Auf Grund von Problemen, die ihren Ursprung innerhalb des Unternehmens hatten, wurde der Chemie Konzern während der Finanzkrise von einem Private Equity Investor übernommen. Trotz der Übernahme war nicht klar, ob ein Investor ein mittelständisches Unternehmen zurück auf den Erfolgspfad führen kann. Die Kernfrage, ob ein in der Vergangenheit durchschnittlich erfolgreiches Chemie-Konglomerat als Problemlöser in der chemischen Industrie repositioniert werden kann, stand unbeantwortet im Raum. Lediglich das Ziel eines IPO in 3-5 Jahren war klar- der genaue Fahrplan dahin jedoch nicht.

Projektansatz – Sum of the Parts anstatt das große Ganze

Da ein IPO immer die anspruchsvollste aller Verkaufsalternativen darstellt, war ein Vorgehen mit Weitsicht ausschlaggebend für den Erfolg. Die angewandte Lösung für eine konsistente Equity Story war eine genaue Analyse aller Geschäftsbereiche nach Marktattraktivität und Wettbewerbsvorteil. Basierend auf einem ehrgeizigen Zielunternehmenswert wurde ein konkreter Wertsteigerungsplan entwickelt. Die historisch gewachsene Organisationsstruktur wurde durch eine klar nach Kundengruppen aufgebaute Struktur ersetzt. Dies resultierte in einer Vermeidung von Dopplungen und der Beschleunigung von Entscheidungswegen. Eine Gap-Analyse und daraus hervorgehend ein 10-Punkte-Plan beschleunigten den Transformationsprozess und führte zu realistischen Szenarien für einen Exit nach 3-5 Jahren.

Erkenntnis – Kleider machen Leute – Organisationsstruktur macht Unternehmen

Auch die an sich für höchst professionell agierenden Private Equity Häuser investieren immer wieder ohne genau zu wissen, wo die Reise operativ mit dem Zielunternehmen hingehen soll.
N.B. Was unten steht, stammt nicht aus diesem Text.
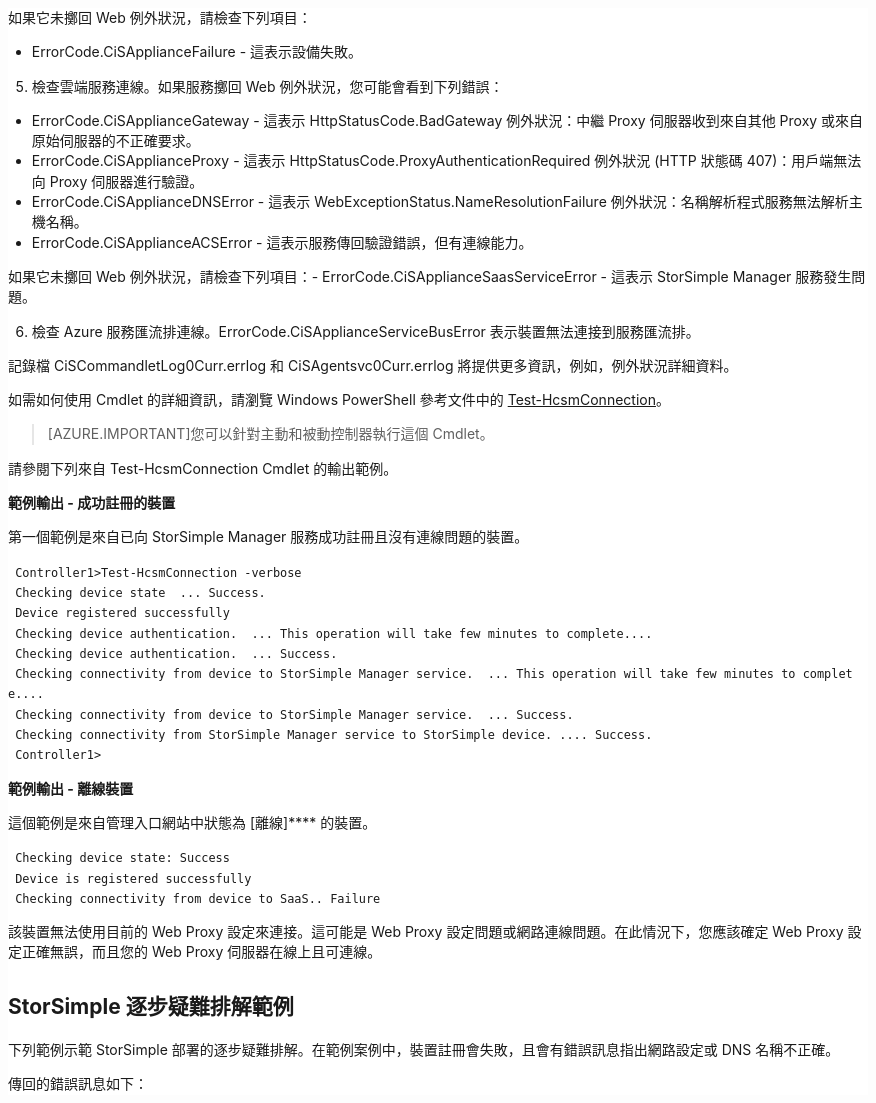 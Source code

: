    如果它未擲回 Web 例外狀況，請檢查下列項目：

   - ErrorCode.CiSApplianceFailure - 這表示設備失敗。

5. 檢查雲端服務連線。如果服務擲回 Web 例外狀況，您可能會看到下列錯誤：

  - ErrorCode.CiSApplianceGateway - 這表示 HttpStatusCode.BadGateway 例外狀況：中繼 Proxy 伺服器收到來自其他 Proxy 或來自原始伺服器的不正確要求。
  - ErrorCode.CiSApplianceProxy - 這表示 HttpStatusCode.ProxyAuthenticationRequired 例外狀況 \(HTTP 狀態碼 407\)：用戶端無法向 Proxy 伺服器進行驗證。 
  - ErrorCode.CiSApplianceDNSError - 這表示 WebExceptionStatus.NameResolutionFailure 例外狀況：名稱解析程式服務無法解析主機名稱。
  - ErrorCode.CiSApplianceACSError - 這表示服務傳回驗證錯誤，但有連線能力。
  
  如果它未擲回 Web 例外狀況，請檢查下列項目：- ErrorCode.CiSApplianceSaasServiceError - 這表示 StorSimple Manager 服務發生問題。
 
6. 檢查 Azure 服務匯流排連線。ErrorCode.CiSApplianceServiceBusError 表示裝置無法連接到服務匯流排。
 
記錄檔 CiSCommandletLog0Curr.errlog 和 CiSAgentsvc0Curr.errlog 將提供更多資訊，例如，例外狀況詳細資料。

如需如何使用 Cmdlet 的詳細資訊，請瀏覽 Windows PowerShell 參考文件中的 [Test-HcsmConnection](https://technet.microsoft.com/library/dn715782.aspx)。

> [AZURE.IMPORTANT]您可以針對主動和被動控制器執行這個 Cmdlet。
 
請參閱下列來自 Test-HcsmConnection Cmdlet 的輸出範例。

**範例輸出 - 成功註冊的裝置**

第一個範例是來自已向 StorSimple Manager 服務成功註冊且沒有連線問題的裝置。

     Controller1>Test-HcsmConnection -verbose
     Checking device state  ... Success.
     Device registered successfully
     Checking device authentication.  ... This operation will take few minutes to complete....
     Checking device authentication.  ... Success.
     Checking connectivity from device to StorSimple Manager service.  ... This operation will take few minutes to complete....
     Checking connectivity from device to StorSimple Manager service.  ... Success.
     Checking connectivity from StorSimple Manager service to StorSimple device. .... Success.
     Controller1>

**範例輸出 - 離線裝置**

這個範例是來自管理入口網站中狀態為 \[離線\]**** 的裝置。

     Checking device state: Success 
     Device is registered successfully 
     Checking connectivity from device to SaaS.. Failure

該裝置無法使用目前的 Web Proxy 設定來連接。這可能是 Web Proxy 設定問題或網路連線問題。在此情況下，您應該確定 Web Proxy 設定正確無誤，而且您的 Web Proxy 伺服器在線上且可連線。

## StorSimple 逐步疑難排解範例

下列範例示範 StorSimple 部署的逐步疑難排解。在範例案例中，裝置註冊會失敗，且會有錯誤訊息指出網路設定或 DNS 名稱不正確。

傳回的錯誤訊息如下：


[1]: https://technet.microsoft.com/library/dd379547(v=ws.10).aspx
[2]: https://technet.microsoft.com/library/dd392266(v=ws.10).aspx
Mit einem fokussierten Blick auf den Exit bleiben potentielle Verbesserungen in der Bewertung oftmals unberücksichtigt. Auch wenn innerhalb der Unternehmen der große Umschwung ausbleibt kann man durch kleine Veränderungen in der Organisation viel erreichen. Diese Anpassungen müssen sich dabei in den Masterplan zur Erreichung eines Zielunternehmenswertes einfügen.